Crestwood Golf Club, Inc. v. Potter

493 S.E.2d 826, 328 S.C. 201, 1997 S.C. LEXIS 208
CourtSupreme Court of South Carolina
DecidedNovember 10, 1997
Docket24713
StatusPublished
Cited by42 cases

This text of 493 S.E.2d 826 (Crestwood Golf Club, Inc. v. Potter) is published on Counsel Stack Legal Research, covering Supreme Court of South Carolina primary law. Counsel Stack provides free access to over 12 million legal documents including statutes, case law, regulations, and constitutions.

Bluebook
Crestwood Golf Club, Inc. v. Potter, 493 S.E.2d 826, 328 S.C. 201, 1997 S.C. LEXIS 208 (S.C. 1997).

Opinion

TOAL, Justice:

This dispute stems from the sale of a golf course. The appellants raise numerous issues on appeal. We affirm.

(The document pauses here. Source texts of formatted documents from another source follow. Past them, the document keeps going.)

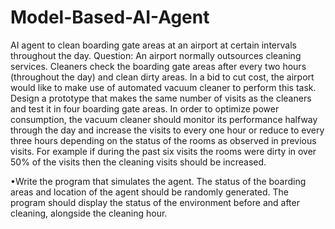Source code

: # Model-Based-AI-Agent
 AI agent to clean boarding gate areas at an airport at certain intervals throughout the day.
Question: An airport normally outsources cleaning services. Cleaners check the boarding gate areas after every two hours (throughout the day) and clean dirty areas.  In a bid to cut cost, the airport would like to make use of automated vacuum cleaner to perform this task. Design a prototype that makes the same number of visits as the cleaners and test it in four boarding gate areas. In order to optimize power consumption, the vacuum cleaner should monitor its performance halfway through the day and increase the visits to every one hour or reduce to every three hours depending on the status of the rooms as observed in previous visits. For example if during the past six visits the rooms were dirty in over 50% of the visits then the cleaning visits should be increased.

•Write the program that simulates the agent. The status of the boarding areas and location of the agent should be randomly generated. The program should display the status of the environment before and after cleaning, alongside the cleaning hour.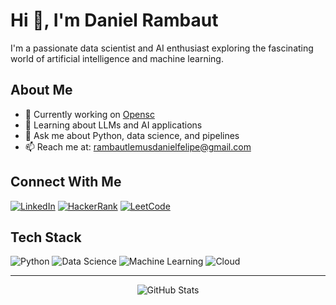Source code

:# Hi 👋, I'm Daniel Rambaut

I'm a passionate data scientist and AI enthusiast exploring the fascinating world of artificial intelligence and machine learning.

## About Me

- 🔭 Currently working on [Opensc](https://github.com/opensc-org)
- 🌱 Learning about LLMs and AI applications
- 💬 Ask me about Python, data science, and pipelines
- 📫 Reach me at: rambautlemusdanielfelipe@gmail.com

## Connect With Me

[![LinkedIn](https://img.shields.io/badge/LinkedIn-Connect-blue)](https://www.linkedin.com/in/felipe-rambaut/)
[![HackerRank](https://img.shields.io/badge/HackerRank-Profile-green)](https://www.hackerrank.com/profile/dfrafelipe)
[![LeetCode](https://img.shields.io/badge/LeetCode-Profile-orange)](https://leetcode.com/u/dfrafelipe/)

## Tech Stack

![Python](https://img.shields.io/badge/Python-Expert-blue)
![Data Science](https://img.shields.io/badge/Data_Science-Expert-orange)
![Machine Learning](https://img.shields.io/badge/ML-Expert-red)
![Cloud](https://img.shields.io/badge/Cloud-AWS_Azure-blue)

---

<p align="center">
  <img src="https://github-readme-stats.vercel.app/api?username=drambaut&show_icons=true&theme=radical" alt="GitHub Stats" />
</p>
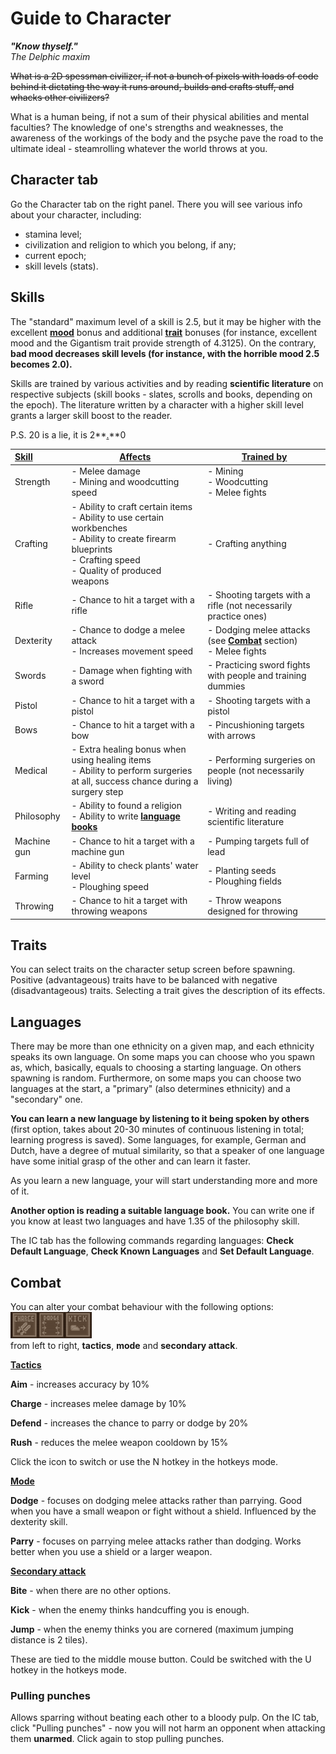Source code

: # Guide to Character

***"Know thyself."***<br>
*The Delphic maxim*

~~What is a 2D spessman civilizer, if not a bunch of pixels with loads of code behind it dictating the way it runs around, builds and crafts stuff, and whacks other civilizers?~~

What is a human being, if not a sum of their physical abilities and mental faculties? The knowledge of one's strengths and weaknesses, the awareness of the workings of the body and the psyche pave the road to the ultimate ideal - steamrolling whatever the world throws at you.

## Character tab

Go the Character tab on the right panel. There you will see various info about your character, including: 

- stamina level;
- civilization and religion to which you belong, if any; 
- current epoch;
- skill levels (stats).

## Skills

The "standard" maximum level of a skill is 2.5, but it may be higher with the excellent **[mood](Starter_Guide#mood "wikilink")** bonus and additional **[trait](#traits "wikilink")** bonuses (for instance, excellent mood and the Gigantism trait provide strength of 4.3125). On the contrary, **bad mood decreases skill levels (for instance, with the horrible mood 2.5 becomes 2.0).**

Skills are trained by various activities and by reading **scientific literature** on respective subjects (skill books - slates, scrolls and books, depending on the epoch). The literature written by a character with a higher skill level grants a larger skill boost to the reader.

P.S. 20 is a lie, it is 2**<u>.</u>**0

| <u>Skill</u> | <u>Affects</u>                                               | <u>Trained by</u>                                            |
| :----------- | ------------------------------------------------------------ | ------------------------------------------------------------ |
| Strength     | - Melee damage<br />- Mining and woodcutting speed           | - Mining<br />- Woodcutting<br />- Melee fights              |
| Crafting     | - Ability to craft certain items<br />- Ability to use certain workbenches<br />- Ability to create firearm blueprints<br />- Crafting speed<br />- Quality of produced weapons | - Crafting anything                                          |
| Rifle        | - Chance to hit a target with a rifle                        | - Shooting targets with a rifle (not necessarily practice ones) |
| Dexterity    | - Chance to dodge a melee attack<br />- Increases movement speed                             | - Dodging melee attacks (see **[Combat](#combat "wikilink")** section)<br />- Melee fights |
| Swords       | - Damage when fighting with a sword                          | - Practicing sword fights with people and training dummies   |
| Pistol       | - Chance to hit a target with a pistol                       | - Shooting targets with a pistol                             |
| Bows         | - Chance to hit a target with a bow                          | - Pincushioning targets with arrows                          |
| Medical      | - Extra healing bonus when using healing items<br /> - Ability to perform surgeries at all, success chance during a surgery step | - Performing surgeries on people (not necessarily living)    |
| Philosophy   | - Ability to found a religion<br />- Ability to write **[language books](#languages "wikilink")** | - Writing and reading scientific literature                  |
| Machine gun  | - Chance to hit a target with a machine gun                  | - Pumping targets full of lead                               |
| Farming      | - Ability to check plants' water level<br />- Ploughing speed | - Planting seeds<br />- Ploughing fields                     |
| Throwing     | - Chance to hit a target with throwing weapons                | - Throw weapons designed for throwing                                  |

## Traits

You can select traits on the character setup screen before spawning. Positive (advantageous) traits have to be balanced with negative (disadvantageous)  traits. Selecting a trait gives the description of its effects.

## Languages

There may be more than one ethnicity on a given map, and each ethnicity speaks its own language. On some maps you can choose who you spawn as, which, basically, equals to choosing a starting language.  On others spawning is random. Furthermore, on some maps you can choose two languages at the start, a "primary" (also determines ethnicity) and a "secondary" one.

**You can learn a new language by listening to it being spoken by others** (first option, takes about 20-30 minutes of continuous listening in total; learning progress is saved). Some languages, for example, German and Dutch, have a degree of mutual similarity, so that a speaker of one language have some initial grasp of the other and can learn it faster. 

As you learn a new language, your will start understanding more and more of it.

**Another option is reading a suitable language book.**  You can write one if you know at least two languages and have 1.35 of the philosophy skill. 

The IC tab has the following commands regarding languages: **Check Default Language**, **Check Known Languages** and **Set Default Language**.

## Combat

You can alter your combat behaviour with the following options:<br>
<img src="assets/images/hud_combat.png"><br>
from left to right, **tactics**, **mode** and **secondary attack**.

**<u>Tactics</u>**

**Aim** - increases accuracy by 10%

**Charge** - increases melee damage by 10%

**Defend** - increases the chance to parry or dodge by 20%

**Rush** - reduces the melee weapon cooldown by 15%

Click the icon to switch or use the N hotkey in the hotkeys mode.

**<u>Mode</u>**

**Dodge** - focuses on dodging melee attacks rather than parrying. Good when you have a small weapon or fight without a shield. Influenced by the dexterity skill.

**Parry** - focuses on parrying melee attacks rather than dodging. Works better when you use a shield or a larger weapon.

**<u>Secondary attack</u>**

**Bite** - when there are no other options.

**Kick** - when the enemy thinks handcuffing you is enough.

**Jump** - when the enemy thinks you are cornered (maximum jumping distance is 2 tiles).

These are tied to the middle mouse button. Could be switched with the U hotkey in the hotkeys mode.

### Pulling punches

Allows sparring without beating each other to a bloody pulp. On the IC tab, click "Pulling punches" - now you will not harm an opponent when attacking them **unarmed**. Click again to stop pulling punches.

Factual/Procedural Background

The facts in this case are somewhat complicated. A summary of relevant facts, parties, and transactions follows:

A. Underlying Transaction (Sale of Crestwood Golf Course)

On April 3, 1991, Theodore and Dale Potter (“Purchasers”) entered into an agreement with Crestwood Partnership (“Partnership”) and Crestwood Golf Club, Inc. (“Golf Club”) (collectively “Sellers”) to purchase certain real property and improvements (“Golf Course”) in Bamberg County, as well as machinery, equipment, membership lists, and golf carts. A golf course and country club (restaurant and bar) were located on the property. According to the sales agreement, the total sales price for Golf Course was $412,315.22. 1

An addendum to the sales agreement stated that of the purchase price, $60,000 represented the price for the land itself, and $250,000 represented the price for buildings and improvements. The sales agreement itself did not state the price for the personalty at issue, which included, among other things, equipment, membership lists, and golf carts. However, the bill of sale for the personalty stated the purchase price was $102,305.22. The total of these figures is $412,305.22, ten dollars less than the total purchase price. However, the sales agreement separately valued the membership lists at ten dollars, and we assume that accounts for the discrepancy in the figures and the purchase price.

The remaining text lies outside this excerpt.